I'm so sick of this place
I feel I will suffucate
And I just want to leave
There's nothing left for me
I need a new vew to see
So why don't I wanna leave
Time goes by
Like an unstopable train
And soon I'll say goodbye
This is what I've been waiting for, for a while
And this place is where I'm always coming back to
When my heart need love
I'm always coming right back home
It's like everyone has changed
And I'm stuck in good old days
Sometimes it's so damn hard to breath
So finally I'm gonna go
This was always meant to be
There's a brand new place for me
So, hello you all. I'm alive. Actually, I'm living a brand new stage of my life.
Everything's changed. Everything.
I'm in Salamanca, in Med school. I didn't make it in Portugal, but whatever, I'm gonna be a doctor anyway. And I'm near home so I get to go there all the weekens I want.
I'm happy. The dark is gone for now. I'm breathing and living. I have new friends. I'm in a different country.

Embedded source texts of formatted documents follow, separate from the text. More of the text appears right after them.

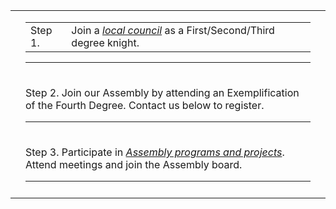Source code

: <!-- Beginning of Main Table -->
<table><tr><td></td><td>

<table><tr><td style="style="width:70%;font-family:verdana;color:blue;font-size:72px>Step 1.</td><td style=""width:30%;font-family:verdana;color:blue;font-size:48px">Join a <em><a href="../ext/">local council</a></em> as a First/Second/Third degree knight.</td></tr></table>
<hr></td><td></td></tr><tr><td></td><td>

Step 2.
Join our Assembly by attending an Exemplification of the Fourth Degree. Contact us below to register.
<hr></td><td></td></tr><tr><td></td><td>

Step 3.
Participate in <em><a href="../proj/">Assembly programs and projects</a></em>. Attend meetings and join the Assembly board.
<hr></td><td></td></tr><tr><td></td><td>
  
<!-- END OF MAIN TABLE -->      
</td><td></td></tr></table>
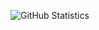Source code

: ![GitHub Statistics](https://github-readme-stats.vercel.app/api?username=DenisZackharov&count_private=true&show_icons=true&include_all_commits=true)
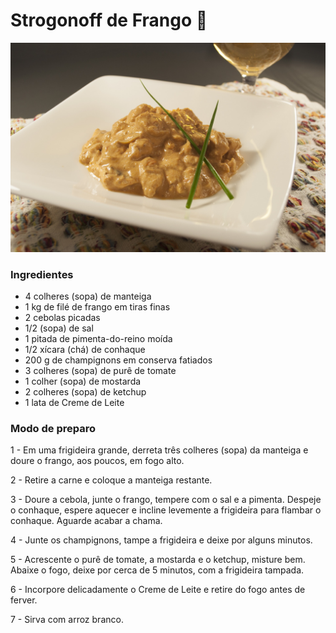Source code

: 
# Strogonoff de Frango  🐔

![](Strogonoff.jpg)

### Ingredientes

- 4 colheres (sopa) de manteiga
- 1 kg de filé de frango em tiras finas
- 2 cebolas picadas
- 1/2 (sopa) de sal
- 1 pitada de pimenta-do-reino moída
- 1/2 xícara (chá) de conhaque
- 200 g de champignons em conserva fatiados
- 3 colheres (sopa) de purê de tomate
- 1 colher (sopa) de mostarda
- 2 colheres (sopa) de ketchup
- 1 lata de Creme de Leite

### Modo de preparo

 1 - Em uma frigideira grande, derreta três colheres (sopa) da manteiga e doure o frango, aos poucos, em fogo alto.

2 - Retire a carne e coloque a manteiga restante.

3 - Doure a cebola, junte o frango, tempere com o sal e a pimenta. Despeje o conhaque, espere aquecer e incline levemente a frigideira para flambar o conhaque. Aguarde acabar a chama.

4 - Junte os champignons, tampe a frigideira e deixe por alguns minutos.

5 - Acrescente o purê de tomate, a mostarda e o ketchup, misture bem. Abaixe o fogo, deixe por cerca de 5 minutos, com a frigideira tampada.

6 - Incorpore delicadamente o Creme de Leite e retire do fogo antes de ferver.

7 - Sirva com arroz branco.
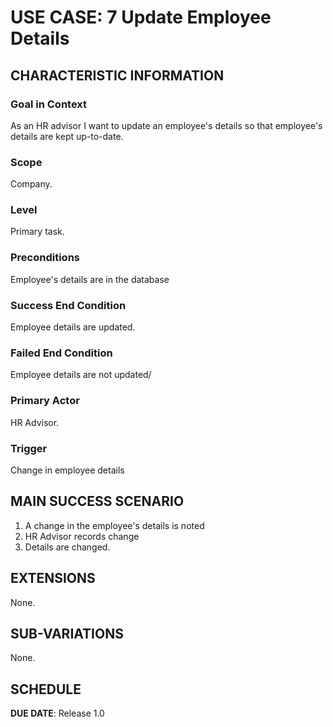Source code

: # USE CASE: 7 Update Employee Details

## CHARACTERISTIC INFORMATION

### Goal in Context

As an HR advisor I want to update an employee's details so that employee's details are kept up-to-date.

### Scope

Company.

### Level

Primary task.

### Preconditions

Employee's details are in the database

### Success End Condition

Employee details are updated.

### Failed End Condition

Employee details are not updated/

### Primary Actor

HR Advisor.

### Trigger

Change in employee details

## MAIN SUCCESS SCENARIO

1. A change in the employee's details is noted
2. HR Advisor records change
3. Details are changed.

## EXTENSIONS

None.

## SUB-VARIATIONS

None.

## SCHEDULE

**DUE DATE**: Release 1.0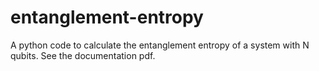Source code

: # entanglement-entropy
A python code to calculate the entanglement entropy of a system with N qubits.
See the documentation pdf.
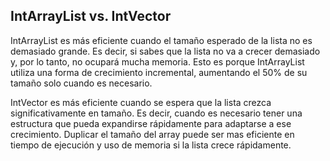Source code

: ## IntArrayList vs. IntVector

IntArrayList es más eficiente cuando el tamaño esperado de la lista no es demasiado grande.
Es decir, si sabes que la lista no va a crecer demasiado y, por lo tanto, no ocupará mucha memoria.
Esto es porque IntArrayList utiliza una forma de crecimiento incremental, aumentando el 50% de su tamaño
solo cuando es necesario. 

IntVector es más eficiente cuando se espera que la lista crezca significativamente en tamaño. Es decir, cuando 
es necesario tener una estructura que pueda expandirse rápidamente para adaptarse a ese crecimiento. Duplicar el
tamaño del array puede ser mas eficiente en tiempo de ejecución y uso de memoria si la lista crece rápidamente.


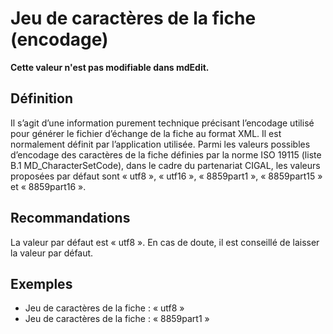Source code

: 
<!-- Begin @mdCharacterSet.md -->

# Jeu de caractères de la fiche (encodage)

**Cette valeur n'est pas modifiable dans mdEdit.**

## Définition

Il s’agit d’une information purement technique précisant l’encodage utilisé pour générer le fichier d’échange de la fiche au format XML. Il est normalement définit par l’application utilisée.
Parmi les valeurs possibles d’encodage des caractères de la fiche définies par la norme ISO 19115 (liste B.1 MD_CharacterSetCode), dans le cadre du partenariat CIGAL, les valeurs proposées par défaut sont « utf8 », « utf16 », « 8859part1 », « 8859part15 » et « 8859part16 ».

## Recommandations

La valeur par défaut est « utf8 ».
En cas de doute, il est conseillé de laisser la valeur par défaut.

## Exemples

- Jeu de caractères de la fiche : « utf8 »
- Jeu de caractères de la fiche : « 8859part1 »

<!-- End @mdCharacterSet.md -->

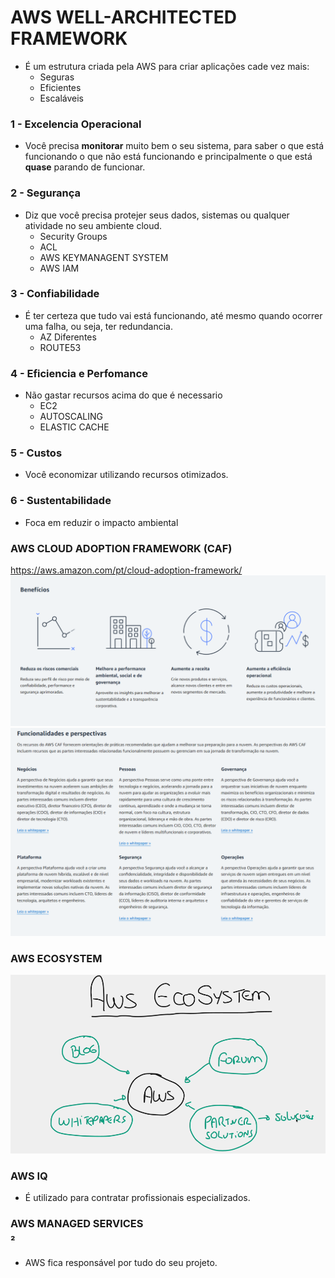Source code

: # AWS WELL-ARCHITECTED FRAMEWORK
* É um estrutura criada pela AWS para criar aplicações cade vez mais:
  * Seguras
  * Eficientes
  * Escaláveis

### 1 - Excelencia Operacional
* Você precisa **monitorar** muito bem o seu sistema, para saber o que está funcionando
o que não está funcionando e principalmente o que está **quase** parando de funcionar.

### 2 - Segurança
* Diz que você precisa protejer seus dados, sistemas ou qualquer atividade no seu ambiente cloud.
  * Security Groups
  * ACL
  * AWS KEYMANAGENT SYSTEM
  * AWS IAM

### 3 - Confiabilidade
* É ter certeza que tudo vai está funcionando, até mesmo quando ocorrer uma falha, ou seja, ter redundancia.
  * AZ Diferentes
  * ROUTE53

### 4 - Eficiencia e Perfomance
* Não gastar recursos acima do que é necessario
  * EC2
  * AUTOSCALING
  * ELASTIC CACHE

### 5 - Custos
* Você economizar utilizando recursos otimizados.

### 6 - Sustentabilidade
* Foca em reduzir o impacto ambiental

### AWS CLOUD ADOPTION FRAMEWORK (CAF)
https://aws.amazon.com/pt/cloud-adoption-framework/
![img.png](img.png)
![img_1.png](img_1.png)

### AWS ECOSYSTEM
![img_2.png](img_2.png)

### AWS IQ
* É utilizado para contratar profissionais especializados.

### AWS MANAGED SERVICES $$$$²
* AWS fica responsável por tudo do seu projeto.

I met some really nice spanish people and I'm moving forward. I guess I have the best of both worlds. Coutries, in this case. I have my best friends ever and my family and my home and my beach and my sunset there and I have the new and the unknow and the "six-years-path" in front of me here. I'll live. I'm positive about my new life. Finally, I trully believe there's a place where I belong and where I'm given the chance to be happy.
This is Joana. A new friend of mine. We think exactly alike.